- Problem description
In the data that follows, every line containing the word "aumento" should be returned.

- Source records
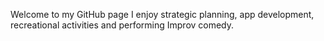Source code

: Welcome to my GitHub page
I enjoy strategic planning, app development, recreational activities and performing Improv comedy. 
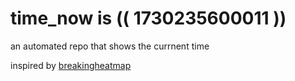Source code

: # time_now is (( 1730235600011 ))

an automated repo that shows the currnent time

inspired by [breakingheatmap](https://github.com/breakingheatmap/breakingheatmap)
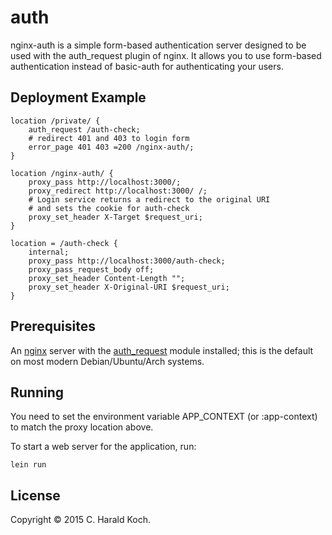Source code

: # auth

nginx-auth is a simple form-based authentication server designed to be used with
the auth_request plugin of nginx. It allows you to use form-based authentication
instead of basic-auth for authenticating your users.

## Deployment Example

    location /private/ {
        auth_request /auth-check;
        # redirect 401 and 403 to login form
        error_page 401 403 =200 /nginx-auth/;
    }

    location /nginx-auth/ {
        proxy_pass http://localhost:3000/;
        proxy_redirect http://localhost:3000/ /;
        # Login service returns a redirect to the original URI
        # and sets the cookie for auth-check
        proxy_set_header X-Target $request_uri;
    }

    location = /auth-check {
        internal;
        proxy_pass http://localhost:3000/auth-check;
        proxy_pass_request_body off;
        proxy_set_header Content-Length "";
        proxy_set_header X-Original-URI $request_uri;
    }

## Prerequisites

An [nginx][1] server with the [auth_request][2] module installed;
this is the default on most modern Debian/Ubuntu/Arch systems.

[1]: http://nginx.org/
[2]: http://nginx.org/en/docs/http/ngx_http_auth_request_module.html

## Running

You need to set the environment variable APP_CONTEXT (or :app-context) to match the proxy location above.

To start a web server for the application, run:

    lein run

## License

Copyright © 2015 C. Harald Koch.
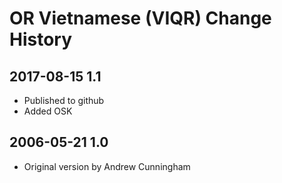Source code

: # OR Vietnamese (VIQR) Change History

## 2017-08-15 1.1
* Published to github
* Added OSK

## 2006-05-21 1.0
* Original version by Andrew Cunningham
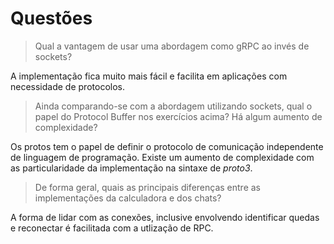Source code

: # Questões

> Qual a vantagem de usar uma abordagem como gRPC ao invés de sockets?

A implementação fica muito mais fácil e facilita em aplicações com necessidade de protocolos.

> Ainda comparando-se com a abordagem utilizando sockets, qual o papel do Protocol Buffer nos exercícios acima? Há algum aumento de complexidade?

Os protos tem o papel de definir o protocolo de comunicação independente de linguagem de programação. Existe um aumento de complexidade com as particularidade da implementação na sintaxe de *proto3*.

> De forma geral, quais as principais diferenças entre as implementações da calculadora e dos chats?

A forma de lidar com as conexões, inclusive envolvendo identificar quedas e reconectar é facilitada com a utlização de RPC.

- Completed exercise
> Ainda comparando-se com a abordagem utilizando sockets, qual o papel do Protocol Buffer nos exercícios acima? Há algum aumento de complexidade?
Os protos tem o papel de definir o protocolo de comunicação independente de linguagem de programação. Existe um aumento de complexidade com as particularidade da implementação na sintaxe de *proto3*.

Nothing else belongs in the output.